So, I have been advised by Phoneboy to post my issues here with the hope that someone might be able to provide some help on them so here goes..... oh it’s a long one!
We were forced to upgrade from R77.30 like a lot of people so arranged for a new gateway and management server to be built on new Dell PowerEdge servers (both of which were checked by CheckPoint and confirmed as ok; they were in the compatibility list.)
Both the management server and gateway were built on R80.30 and to begin with, all was fine. However before long we noticed a memory leak in that 32gb of ram was being consumed to the point the gateway was either crashing and rebooted or it required a reboot after 12 hours. It was decided that the issue was my licence hasn’t been cut correctly and was still running an old version so needed to be renewed, which is did, but then the issue with CPUs started.

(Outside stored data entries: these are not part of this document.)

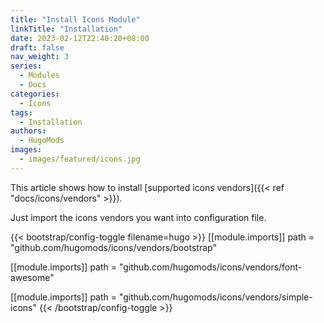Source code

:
 ```yaml
---
title: "Install Icons Module"
linkTitle: "Installation"
date: 2023-02-12T22:40:20+08:00
draft: false
nav_weight: 3
series:
  - Modules
  - Docs
categories:
  - Icons
tags:
  - Installation
authors:
  - HugoMods
images:
  - images/featured/icons.jpg
---
```


This article shows how to install [supported icons vendors]({{< ref "docs/icons/vendors" >}}).

<!--more-->

Just import the icons vendors you want into configuration file.

{{< bootstrap/config-toggle filename=hugo >}}
[[module.imports]]
path = "github.com/hugomods/icons/vendors/bootstrap"

[[module.imports]]
path = "github.com/hugomods/icons/vendors/font-awesome"

[[module.imports]]
path = "github.com/hugomods/icons/vendors/simple-icons"
{{< /bootstrap/config-toggle >}}

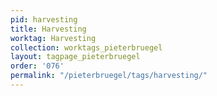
 ```yaml
---
pid: harvesting
title: Harvesting
worktag: Harvesting
collection: worktags_pieterbruegel
layout: tagpage_pieterbruegel
order: '076'
permalink: "/pieterbruegel/tags/harvesting/"
---
```

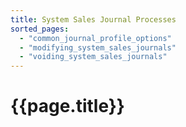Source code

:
 ```yaml
---
title: System Sales Journal Processes
sorted_pages:
  - "common_journal_profile_options"
  - "modifying_system_sales_journals"
  - "voiding_system_sales_journals"
---
```

# {{page.title}}
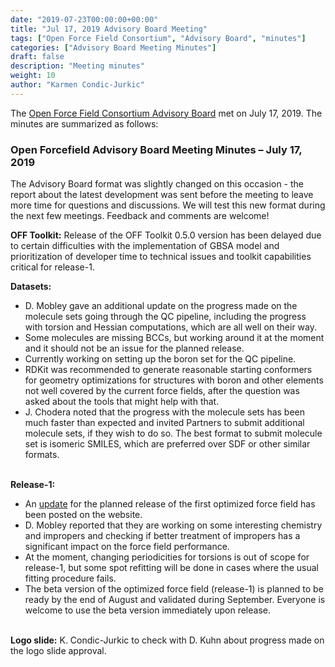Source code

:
 ```yaml
---
date: "2019-07-23T00:00:00+00:00"
title: "Jul 17, 2019 Advisory Board Meeting"
tags: ["Open Force Field Consortium", "Advisory Board", "minutes"]
categories: ["Advisory Board Meeting Minutes"]
draft: false
description: "Meeting minutes"
weight: 10
author: "Karmen Condic-Jurkic"
---
```


The [Open Force Field Consortium Advisory Board](https://openforcefield.org/consortium/) met on July 17, 2019.
The minutes are summarized as follows:

### Open Forcefield Advisory Board Meeting Minutes – July 17, 2019


The Advisory Board format was slightly changed on this occasion -  the report about the latest development was sent before the meeting to leave more time for questions and discussions. We will test this new format during the next few meetings. Feedback and comments are welcome!

**OFF Toolkit:** Release of the OFF Toolkit 0.5.0 version has been delayed due to certain difficulties with the implementation of GBSA model and prioritization of developer time to technical issues and toolkit capabilities critical for release-1.

**Datasets:**

* D. Mobley gave an additional update on the progress made on the molecule sets going through the QC pipeline, including the progress with torsion and Hessian computations, which are all well on their way.
* Some molecules are missing BCCs, but working around it at the moment and it should not be an issue for the planned release.
* Currently working on setting up the boron set for the QC pipeline.
* RDKit was recommended to generate reasonable starting conformers for geometry optimizations for structures with boron and other elements not well covered by the current force fields, after the question was asked about the tools that might help with that.
* J. Chodera noted that the progress with the molecule sets has been much faster than expected and invited Partners to submit additional molecule sets, if they wish to do so. The best format to submit molecule set is isomeric SMILES, which are preferred over SDF or other similar formats.
<br/><br/>

**Release-1:**

* An [update](https://openforcefield.org/science/updates/2019-07-16-release-1/) for the planned release of the first optimized force field has been posted on the website.
* D. Mobley reported that they are working on some interesting chemistry and impropers and checking if better treatment of impropers has a significant impact on the force field performance.
* At the moment, changing periodicities for torsions is out of scope for release-1, but some spot refitting will be done in cases where the usual fitting procedure fails.
* The beta version of the optimized force field (release-1) is planned to be ready by the end of August and validated during September. Everyone is welcome to use the beta version immediately upon release.
<br/><br/>

**Logo slide:** K. Condic-Jurkic to check with D. Kuhn about progress made on the logo slide approval.
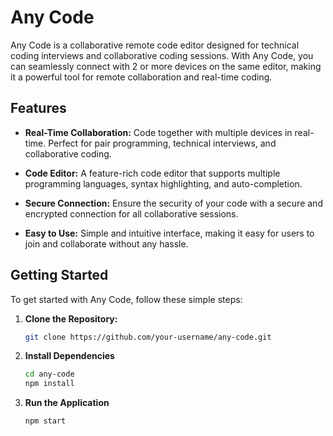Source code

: # Any Code

Any Code is a collaborative remote code editor designed for technical coding interviews and collaborative coding sessions. With Any Code, you can seamlessly connect with 2 or more devices on the same editor, making it a powerful tool for remote collaboration and real-time coding.

## Features

- **Real-Time Collaboration:** Code together with multiple devices in real-time. Perfect for pair programming, technical interviews, and collaborative coding.

- **Code Editor:** A feature-rich code editor that supports multiple programming languages, syntax highlighting, and auto-completion.

- **Secure Connection:** Ensure the security of your code with a secure and encrypted connection for all collaborative sessions.

- **Easy to Use:** Simple and intuitive interface, making it easy for users to join and collaborate without any hassle.

## Getting Started

To get started with Any Code, follow these simple steps:

1. **Clone the Repository:**

   ```bash
   git clone https://github.com/your-username/any-code.git

   ```

2. **Install Dependencies**
   ```bash
   cd any-code
   npm install
   ```

3. **Run the Application**
   ```bash
   npm start
   ```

the gateway was using more CPUs than it was licences for, cue some more investigations and was told that the only way to resolve this was to upgrade to R80.40.
this was planned and carried out and more issues occurred! Our Secureid VPNs no longer worked and the work around from CP didn’t work either. So to stop the whole business from not being able to connect, I rolled back, using the CP method and this failed. We had to reset the database on the gateway and the management server to get the 2 to talk again but in doing so the threat management blade screwed up and the only to resolve is to rebuild the gateway!

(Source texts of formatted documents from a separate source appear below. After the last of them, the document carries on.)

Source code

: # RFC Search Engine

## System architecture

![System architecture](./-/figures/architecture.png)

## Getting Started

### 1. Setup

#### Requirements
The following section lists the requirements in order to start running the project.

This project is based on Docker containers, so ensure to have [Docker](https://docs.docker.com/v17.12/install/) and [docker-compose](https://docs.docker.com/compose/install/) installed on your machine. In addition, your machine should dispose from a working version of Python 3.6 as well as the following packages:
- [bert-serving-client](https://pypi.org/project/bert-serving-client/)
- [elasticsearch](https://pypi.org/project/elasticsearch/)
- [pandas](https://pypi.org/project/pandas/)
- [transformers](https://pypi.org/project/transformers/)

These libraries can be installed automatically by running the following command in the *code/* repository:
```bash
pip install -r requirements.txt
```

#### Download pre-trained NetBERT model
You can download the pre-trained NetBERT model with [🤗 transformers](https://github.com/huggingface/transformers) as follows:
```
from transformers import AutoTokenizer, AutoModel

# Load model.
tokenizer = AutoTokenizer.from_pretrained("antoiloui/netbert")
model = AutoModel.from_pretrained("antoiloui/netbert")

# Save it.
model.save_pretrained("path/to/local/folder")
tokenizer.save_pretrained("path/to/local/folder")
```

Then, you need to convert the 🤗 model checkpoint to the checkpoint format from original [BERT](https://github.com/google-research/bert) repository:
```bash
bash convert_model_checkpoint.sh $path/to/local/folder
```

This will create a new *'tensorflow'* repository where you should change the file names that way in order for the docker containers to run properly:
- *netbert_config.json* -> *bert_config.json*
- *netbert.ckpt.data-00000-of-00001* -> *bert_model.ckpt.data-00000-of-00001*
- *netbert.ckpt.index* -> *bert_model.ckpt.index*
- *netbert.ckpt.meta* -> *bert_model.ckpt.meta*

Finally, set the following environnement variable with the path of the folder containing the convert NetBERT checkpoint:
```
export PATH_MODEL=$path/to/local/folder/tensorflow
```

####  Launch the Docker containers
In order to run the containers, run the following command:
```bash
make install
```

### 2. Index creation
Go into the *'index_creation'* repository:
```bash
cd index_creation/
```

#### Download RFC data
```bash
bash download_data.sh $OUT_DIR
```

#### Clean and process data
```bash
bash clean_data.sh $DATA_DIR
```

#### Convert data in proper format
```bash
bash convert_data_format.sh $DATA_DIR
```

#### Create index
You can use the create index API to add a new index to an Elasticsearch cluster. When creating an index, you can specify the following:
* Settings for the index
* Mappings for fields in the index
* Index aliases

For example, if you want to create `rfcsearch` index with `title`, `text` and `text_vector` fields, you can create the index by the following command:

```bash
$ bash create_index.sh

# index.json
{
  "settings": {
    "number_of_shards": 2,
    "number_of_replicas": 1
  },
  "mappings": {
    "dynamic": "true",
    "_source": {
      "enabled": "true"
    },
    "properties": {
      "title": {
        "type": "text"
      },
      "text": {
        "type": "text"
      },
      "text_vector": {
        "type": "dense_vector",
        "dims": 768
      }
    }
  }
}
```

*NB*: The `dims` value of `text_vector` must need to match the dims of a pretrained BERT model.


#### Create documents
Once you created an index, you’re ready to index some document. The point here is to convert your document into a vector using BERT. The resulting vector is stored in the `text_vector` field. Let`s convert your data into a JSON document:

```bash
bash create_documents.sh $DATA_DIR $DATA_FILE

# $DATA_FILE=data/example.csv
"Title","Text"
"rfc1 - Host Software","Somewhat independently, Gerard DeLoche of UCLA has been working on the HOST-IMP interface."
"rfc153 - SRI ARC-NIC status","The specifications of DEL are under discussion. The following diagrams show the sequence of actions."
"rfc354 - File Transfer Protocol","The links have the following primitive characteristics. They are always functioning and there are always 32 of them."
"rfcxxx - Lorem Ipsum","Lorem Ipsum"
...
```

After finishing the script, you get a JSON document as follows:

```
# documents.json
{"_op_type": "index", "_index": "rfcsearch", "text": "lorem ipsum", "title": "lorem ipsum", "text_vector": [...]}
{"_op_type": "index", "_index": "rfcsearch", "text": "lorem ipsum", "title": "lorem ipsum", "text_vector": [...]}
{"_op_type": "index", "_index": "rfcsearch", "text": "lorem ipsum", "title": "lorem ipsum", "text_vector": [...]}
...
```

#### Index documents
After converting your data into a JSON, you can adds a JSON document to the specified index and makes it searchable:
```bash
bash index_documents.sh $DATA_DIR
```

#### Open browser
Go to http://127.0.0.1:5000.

CP provided us with a 5900 to use whilst we had out open server rebuilt to R80.40. The applicable is on R80.40 but we cannot use it as the Secureid VPNs still do not work. It’s been looked at a number of times and logs taken and the developers still haven’t got a fix.
So I have:
an open server with a potential memory leak if I use my licence. If I use an eval licence then we have too many CPUs being used. The ‘fix’ for this is to update to R80.40 but this doesn’t work as it’s stops my users connecting to the VPN as the SDCONF.rec file keeps overwriting (yes the SK has been read and doesn’t work).
I have an 5900 that I cannot use as it’s in R80.40 and has the same issues as the open server with the SDCONF.rec file. Not sure about the memory or CPU as it’s not been used in anger!
so I am hoping that R81 will be the saviour to all of this as it’s been over 6 months now and I still do not have a fully working gateway and management server that doesn’t require some sort of babysitting on a weekly, if not daily, basis.